Bei Unicom China stellen wir die Internetverbindung für unser iPad her. In einem Geschäft kaufe ich für mein Handy eine SIM-Karte für Telefonate in China. Auf dem Handy bin ich nun aus Deutschland nicht mehr erreichbar. Margrit und Dawn sind uns eine große Hilfe bei allen diesen Erledigungen. Dawn wird die Kopien für meine Unterrichte und die Kommunikation mit meinen Studenten besorgen. Zum Schluss gehen wir zu MacDonald’s und trinken unseren Durst weg. Es ist heiß und schwül in Qingdao, die Tempe-ratur liegt bei 29° C – ab und zu nieselt es ein wenig.
Morgen will Margrit mit uns besonders schöne Orte der Stadt besichtigen und zum Yushan-Campus gehen, dort stößt Dawn nach ihrem Literatur-Unterricht bei dem Bremer Professor Kepser zu uns. Wir erleben eine total andere Welt. Neben dem neuen, an amerikanischen und europäischen Vorbildern orientierten Leben ist das ursprüngliche noch stark präsent, vor allem in den Wohngebieten, wo Lebensmittel verkauft werden und gegessen wird. Es gibt viele kleine Stände an der Straße, die alle möglichen Nahrungsmittel und kleine Imbissgerichte anbieten. Ein paar Meter weiter ent-stehen neue Hochhäuser.
Der Campus hat mehrere bewachte Tore. Vom Zimmer unserer recht kom-fortablen ‚Professoren-Wohnung’ (70 qm) im vierten Stock schauen wir aufs Meer. Die Wohnung ist gut eingerichtet: Klima-Anlage, Waschmaschine, eine geräumige Dusche mit Warmwasserboiler ... Schreibtisch, Fernseher, Schränke, Betten in zwei Zimmern, eine Couch mit drei schweren Sesseln, ein Esstisch mit vier Stühlen. Neben dem Schreibtisch führt eine Tür auf die kleine Loggia, wo ein Wäscheseil gespannt ist. Der Cam-pus ist ruhig. Aber man hört Tag und Nacht das Dröhnen der Stadt.
Die Stadt soll zu den schönsten in China gehören. Neben ärmlich wirkenden Straßen, hässlichen und schmutzigen Gegenden gibt es gut gebaute Straßen mit promenadenartigen Bürgersteigen, meistens mit Pflastersteinen für die Blinden; die Füße spüren das Profil der Steine, so dass der Blinde weiß, wann der Weg abbiegt.
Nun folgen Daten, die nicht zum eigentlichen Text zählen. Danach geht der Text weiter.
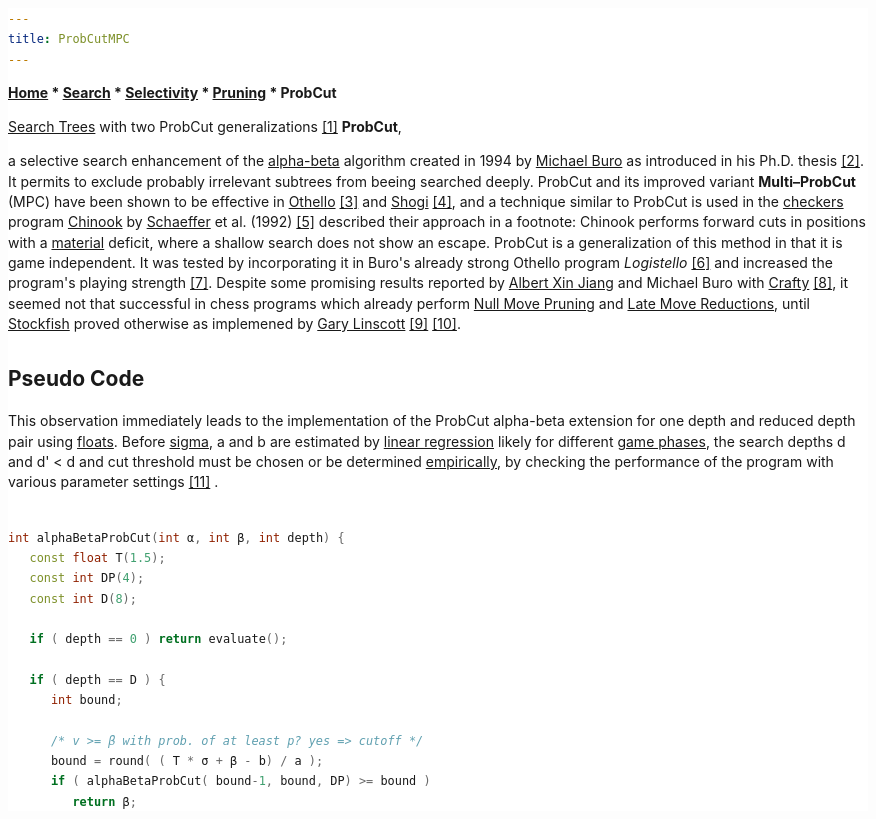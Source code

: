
 ```yaml
---
title: ProbCutMPC
---
```

**[Home](Home "Home") \* [Search](Search "Search") \* [Selectivity](Selectivity "Selectivity") \* [Pruning](Pruning "Pruning") \* ProbCut**



 [](File:MProbeCut.JPG) [Search Trees](Search_Tree "Search Tree") with two ProbCut generalizations <a id="cite-note-1" href="#cite-ref-1">[1]</a> 
**ProbCut**,  

a selective search enhancement of the [alpha-beta](Alpha-Beta "Alpha-Beta") algorithm created in 1994 by [Michael Buro](Michael_Buro "Michael Buro") as introduced in his Ph.D. thesis <a id="cite-note-2" href="#cite-ref-2">[2]</a>. It permits to exclude probably irrelevant subtrees from beeing searched deeply. ProbCut and its improved variant **Multi–ProbCut** (MPC) have been shown to be effective in [Othello](Othello "Othello") <a id="cite-note-3" href="#cite-ref-3">[3]</a> and [Shogi](Shogi "Shogi") <a id="cite-note-4" href="#cite-ref-4">[4]</a>, and a technique similar to ProbCut is used in the [checkers](Checkers "Checkers") program [Chinook](index.php?title=Chinook&action=edit&redlink=1 "Chinook (page does not exist)") by [Schaeffer](Jonathan_Schaeffer "Jonathan Schaeffer") et al. (1992) <a id="cite-note-5" href="#cite-ref-5">[5]</a> described their approach in a footnote: Chinook performs forward cuts in positions with a [material](Material "Material") deficit, where a shallow search does not show an escape. ProbCut is a generalization of this method in that it is game independent. It was tested by incorporating it in Buro's already strong Othello program *Logistello* <a id="cite-note-6" href="#cite-ref-6">[6]</a> and increased the program's playing strength <a id="cite-note-7" href="#cite-ref-7">[7]</a>. Despite some promising results reported by [Albert Xin Jiang](Albert_Xin_Jiang "Albert Xin Jiang") and Michael Buro with [Crafty](Crafty "Crafty") <a id="cite-note-8" href="#cite-ref-8">[8]</a>, it seemed not that successful in chess programs which already perform [Null Move Pruning](Null_Move_Pruning "Null Move Pruning") and [Late Move Reductions](Late_Move_Reductions "Late Move Reductions"), until [Stockfish](Stockfish "Stockfish") proved otherwise as implemened by [Gary Linscott](Gary_Linscott "Gary Linscott") <a id="cite-note-9" href="#cite-ref-9">[9]</a> <a id="cite-note-10" href="#cite-ref-10">[10]</a>. 



## Pseudo Code


This observation immediately leads to the implementation of the ProbCut alpha-beta extension for one depth and reduced depth pair using [floats](Float "Float"). Before [sigma](https://en.wikipedia.org/wiki/Sigma), a and b are estimated by [linear regression](https://en.wikipedia.org/wiki/Linear_regression) likely for different [game phases](Game_Phases "Game Phases"), the search depths d and d' < d and cut threshold must be chosen or be determined [empirically](https://en.wikipedia.org/wiki/Empirical), by checking the performance of the program with various parameter settings <a id="cite-note-11" href="#cite-ref-11">[11]</a> .




```C++

int alphaBetaProbCut(int α, int β, int depth) {
   const float T(1.5);
   const int DP(4);
   const int D(8);

   if ( depth == 0 ) return evaluate();

   if ( depth == D ) {
      int bound;

      /* v >= β with prob. of at least p? yes => cutoff */
      bound = round( ( T * σ + β - b) / a );
      if ( alphaBetaProbCut( bound-1, bound, DP) >= bound )
         return β;

```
Viele Chinesen verhalten sich wie urbane Südeuropäer. Die Behauptung, sie seien die Italiener Asiens, bewahrheitet sich auf Schritt und Tritt. Auch der Straßenverkehr erinnert an Italien. Fußgänger müssen sehr auf die manchmal recht aggressiv fahrenden Taxis, Busse, Motorroller und Autos achten. Ein Zebrastreifen ohne Ampel bedeutet hier nicht viel. Mir erschien anfangs zwar vieles fremd. Jetzt sehe ich nur noch die Ähnlichkeit mit allen Menschen der Welt.
Qi Dongdong, Deputy Chairman der Deutschen Abteilung, mailt: Mein Literaturkurs KAFKA UND DIE MODERNE beginnt am Donnerstag und findet jeden Donnerstag und Freitag (8-12 Uhr) auf dem Laoshan-Campus statt, nördlich von hier beim Felsengebirge. Ich fahre mit dem Universitätsbus dorthin. Jede Busfahrt in Qingdao kostet 1 Yuan (ca. 15 c), in klimatisierten Bussen 2 Yuan.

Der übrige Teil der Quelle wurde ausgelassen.